Why do I need derivates by neural networks?

49 Views Asked by At

I´m learning about Backpropagation in neuronal networks and learning rate etc.

Thats all clear but for me I don´t know why I need to do so many derivatives, I know the rules I can derive the derivatives from f(x). But I don´t know why I do this.

So my question is, why do I must to derive the derivative of some activation functions and why do I need the derivation in general ?

For example I have the given question:

enter image description here

I know how to calculate the exercise but I don't get the deeper thing why I need this and why I must for example derivative of $tanh(x)$ or so on.

2

There are 2 best solutions below

1
On BEST ANSWER

In the theory of neural networks it is generally important to understand how behavior of the network's output changes when one changes the inputs.

There is a particular importance in understanding how the output changes when the change of the input is very small, and to study the ratio of output change to input change.

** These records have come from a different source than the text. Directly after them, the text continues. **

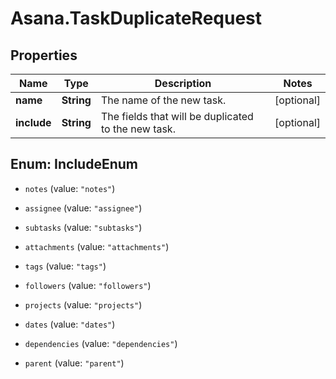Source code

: # Asana.TaskDuplicateRequest

## Properties

Name | Type | Description | Notes
------------ | ------------- | ------------- | -------------
**name** | **String** | The name of the new task. | [optional] 
**include** | **String** | The fields that will be duplicated to the new task. | [optional] 



## Enum: IncludeEnum


* `notes` (value: `"notes"`)

* `assignee` (value: `"assignee"`)

* `subtasks` (value: `"subtasks"`)

* `attachments` (value: `"attachments"`)

* `tags` (value: `"tags"`)

* `followers` (value: `"followers"`)

* `projects` (value: `"projects"`)

* `dates` (value: `"dates"`)

* `dependencies` (value: `"dependencies"`)

* `parent` (value: `"parent"`)




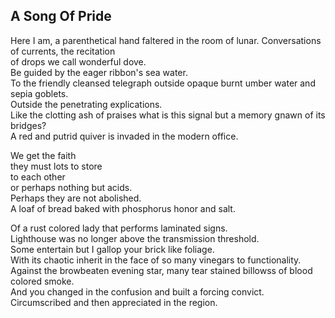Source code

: A Song Of Pride
---------------
Here I am, a parenthetical hand faltered in the room of lunar. Conversations of currents, the recitation  
of drops we call wonderful dove.  
Be guided by the eager ribbon's sea water.  
To the friendly cleansed telegraph outside opaque burnt umber water and sepia goblets.  
Outside the penetrating explications.  
Like the clotting ash of praises what is this signal but a memory gnawn of its bridges?  
A red and putrid quiver is invaded in the modern office.  
  
We get the faith  
they must lots to store  
to each other  
or perhaps nothing but acids.  
Perhaps they are not abolished.  
A loaf of bread baked with phosphorus honor and salt.  
  
Of a rust colored lady that performs laminated signs.  
Lighthouse was no longer above the transmission threshold.  
Some entertain but I gallop your brick like foliage.  
With its chaotic inherit in the face of so many vinegars to functionality.  
Against the browbeaten evening star, many tear stained billowss of blood colored smoke.  
And you changed in the confusion and built a forcing convict.  
Circumscribed and then appreciated in the region.  
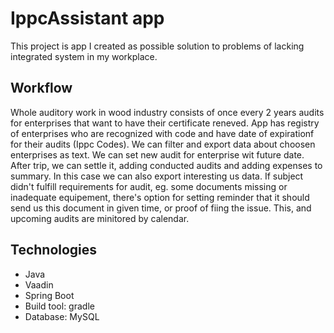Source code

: # IppcAssistant app

This project is app I created as possible solution to problems of lacking integrated system in my workplace. 

## Workflow

Whole auditory work in wood industry consists of once every 2 years audits for enterprises that want to have their certificate reneved.
App has registry of enterprises who are recognized with code and have date of expirationf for their audits (Ippc Codes). 
We can filter and export data about choosen enterprises as text. We can set new audit for enterprise wit future date.
After trip, we can settle it, adding conducted audits and adding expenses to summary. In this case we can also export interesting us data.
If subject didn't fulfill requirements for audit, eg. some documents missing or inadequate equipement, there's option for setting reminder that 
it should send us this document in given time, or proof of fiing the issue. This, and upcoming audits are minitored by calendar.

## Technologies

* Java
* Vaadin
* Spring Boot
* Build tool: gradle
* Database: MySQL


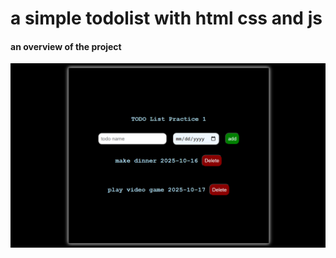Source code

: # a simple todolist with html css and js 
#### an overview of the project 
![overview](overview.png)
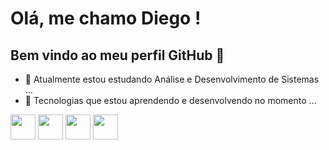 # Olá, me chamo Diego ! 
## Bem vindo ao meu perfil GitHub 👋

- 🔭 Atualmente estou estudando Análise e Desenvolvimento de Sistemas ...
- 🌱 Tecnologias que estou aprendendo e desenvolvendo no momento ...
<img src="https://cdn.jsdelivr.net/gh/devicons/devicon/icons/html5/html5-original-wordmark.svg" width="40" heigth="40" />
<img src="https://cdn.jsdelivr.net/gh/devicons/devicon/icons/css3/css3-original-wordmark.svg" width="40" heigth="40" />
<img src="https://cdn.jsdelivr.net/gh/devicons/devicon/icons/javascript/javascript-original.svg" width="40" heigth="40" />
<img src="https://cdn.jsdelivr.net/gh/devicons/devicon/icons/react/react-original-wordmark.svg" width="40" heigth="40" />
          
          
          
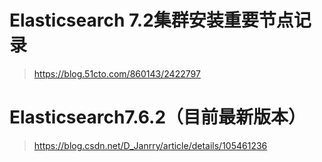 # Elasticsearch 7.2集群安装重要节点记录
> https://blog.51cto.com/860143/2422797

# Elasticsearch7.6.2（目前最新版本）
> https://blog.csdn.net/D_Janrry/article/details/105461236
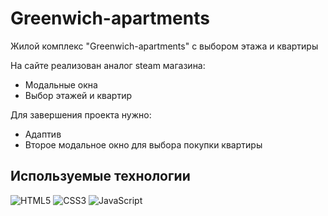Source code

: # Greenwich-apartments
Жилой комплекс  "Greenwich-apartments" с выбором этажа и квартиры

На сайте реализован аналог steam магазина:
+ Модальные окна
+ Выбор этажей и квартир 

Для завершения проекта нужно:
+ Адаптив
+ Второе модальное окно для выбора покупки квартиры

## Используемые технологии
![HTML5](https://img.shields.io/badge/-HTML5-black?style=flat-square&logo=html5&logoColor=html)
![CSS3](https://img.shields.io/badge/-CSS3-black?style=flat-square&logo=css3)
![JavaScript](https://img.shields.io/badge/-JavaScript-black?style=flat-square&logo=javascript)
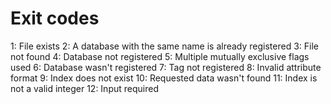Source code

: # Exit codes

1: File exists
2: A database with the same name is already registered
3: File not found
4: Database not registered
5: Multiple mutually exclusive flags used
6: Database wasn't registered
7: Tag not registered
8: Invalid attribute format
9: Index does not exist
10: Requested data wasn't found
11: Index is not a valid integer
12: Input required
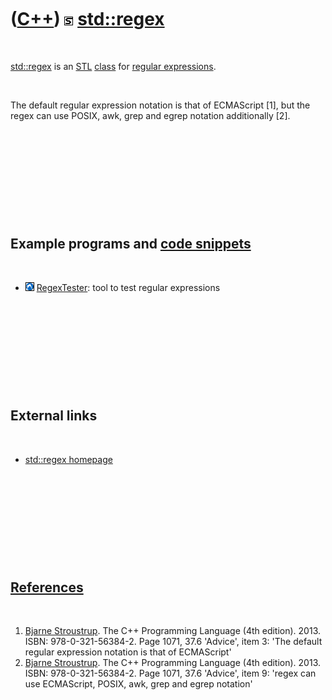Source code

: 



 

 

 

 

 

([C++](Cpp.htm)) ![STL](PicSTL.png) [std::regex](CppStdRegex.htm)
=================================================================

 

[std::regex](CppStdRegex.htm) is an [STL](CppStl.htm)
[class](CppClass.htm) for [regular expressions](CppRegex.htm).

 

The default regular expression notation is that of ECMAScript \[1\], but
the regex can use POSIX, awk, grep and egrep notation additionally
\[2\].

 

 

 

 

 

Example programs and [code snippets](CppCodeSnippets.htm)
---------------------------------------------------------

 

-   ![Lubuntu](PicLubuntu.png) [RegexTester](ToolRegexTester.htm): tool
    to test regular expressions

 

 

 

 

 

External links
--------------

 

-   [std::regex
    homepage](http://www.STL.org/doc/libs/1_43_0/libs/regex/doc/html/index.html)

 

 

 

 

 

[References](CppReferences.htm)
-------------------------------

 

1.  [Bjarne Stroustrup](CppBjarneStroustrup.htm). The C++ Programming
    Language (4th edition). 2013. ISBN: 978-0-321-56384-2. Page 1071,
    37.6 'Advice', item 3: 'The default regular expression notation is
    that of ECMAScript'
2.  [Bjarne Stroustrup](CppBjarneStroustrup.htm). The C++ Programming
    Language (4th edition). 2013. ISBN: 978-0-321-56384-2. Page 1071,
    37.6 'Advice', item 9: 'regex can use ECMAScript, POSIX, awk, grep
    and egrep notation'

 

 

 

 

 





 



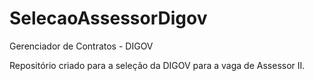# SelecaoAssessorDigov
 Gerenciador de Contratos - DIGOV

 Repositório criado para a seleção da DIGOV para a vaga de Assessor II.
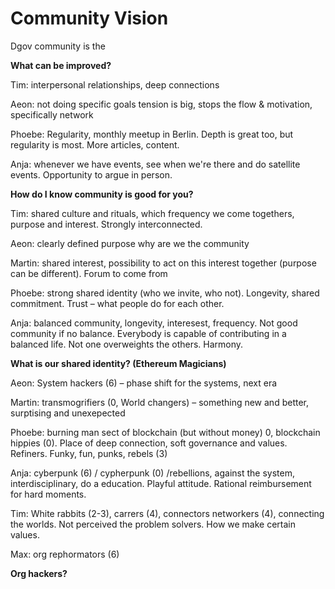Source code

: # Community Vision

Dgov community is the 

**What can be improved?**

Tim: interpersonal relationships, deep connections

Aeon: not doing specific goals tension is big, stops the flow & motivation, specifically network

Phoebe: Regularity, monthly meetup in Berlin. Depth is great too, but regularity is most. More articles, content.

Anja: whenever we have events, see when we're there and do satellite events. Opportunity to argue in person.

**How do I know community is good for you?**

Tim: shared culture and rituals, which frequency we come togethers, purpose and interest. Strongly interconnected.

Aeon: clearly defined purpose why are we the community

Martin: shared interest, possibility to act on this interest together \(purpose can be different\). Forum to come from

Phoebe: strong shared identity \(who we invite, who not\). Longevity, shared commitment. Trust – what people do for each other.

Anja: balanced community, longevity, interesest, frequency. Not good community if no balance. Everybody is capable of contributing in a balanced life. Not one overweights the others. Harmony.

**What is our shared identity? \(Ethereum Magicians\)**

Aeon: System hackers \(6\) – phase shift for the systems, next era

Martin: transmogrifiers \(0, World changers\) – something new and better, surptising and unexepected

Phoebe: burning man sect of blockchain \(but without money\) 0, blockchain hippies \(0\). Place of deep connection, soft governance and values. Refiners. Funky, fun, punks, rebels \(3\)

Anja: cyberpunk \(6\) / cypherpunk \(0\) /rebellions, against the system, interdisciplinary, do a education. Playful attitude. Rational reimbursement for hard moments.

Tim: White rabbits \(2-3\), carrers \(4\), connectors networkers \(4\), connecting the worlds. Not perceived the problem solvers. How we make certain values.

Max: org rephormators \(6\)

**Org hackers?**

For example, by pondering this ratio perhaps you might discover that the network is "moving in the wrong direction" when you change the input a tiny amount, in which case you might decide to change your back propogation algorithms.

The expectation from physical considerations is that a very small change of input will lead to a very small change of output, and the ratio of output change to input change is a very important quantity to understand.

In the simplest case, where the network has one input parameter $x$ and one output parameter $y$, the relation between input and output is given by a function $y = f(x)$. When an input value $x$ is changed by adding a small quantity $\Delta x$, the new input is $x + \Delta x$, and we have $$\frac{\text{output change}}{\text{input change}} = \frac{\text{new output} - \text{old output}}{\text{new input} - \text{old input}} = \frac{f(x+\Delta x) - f(x)}{(x + \Delta x) - x} = \frac{f(x+\Delta x) - f(x)}{\Delta x} $$ Further physical considerations suggest that for very tiny values of $\Delta x$, this ratio comes very close to a particular number, and from this we arrive at the concept of the limiting ratio, also known as the derivative of $f$ at $x$. The derivative of $f$ at $x$ is denoted $f'(x)$, and it is given by the limit expression $$f'(x) = \lim_{\Delta x \to 0} \frac{f(x+\Delta x) - f(x)}{\Delta x} $$ The point is that instead of studying the ratios of small changes, it is much easier to study the derivative, and it is very worthwhile to master the calculus tools needed to so that.

0
On

Because training the neural network requires solving an optimization problem using a method such as gradient descent. And you can't implement gradient descent without knowing how to evaluate these derivatives.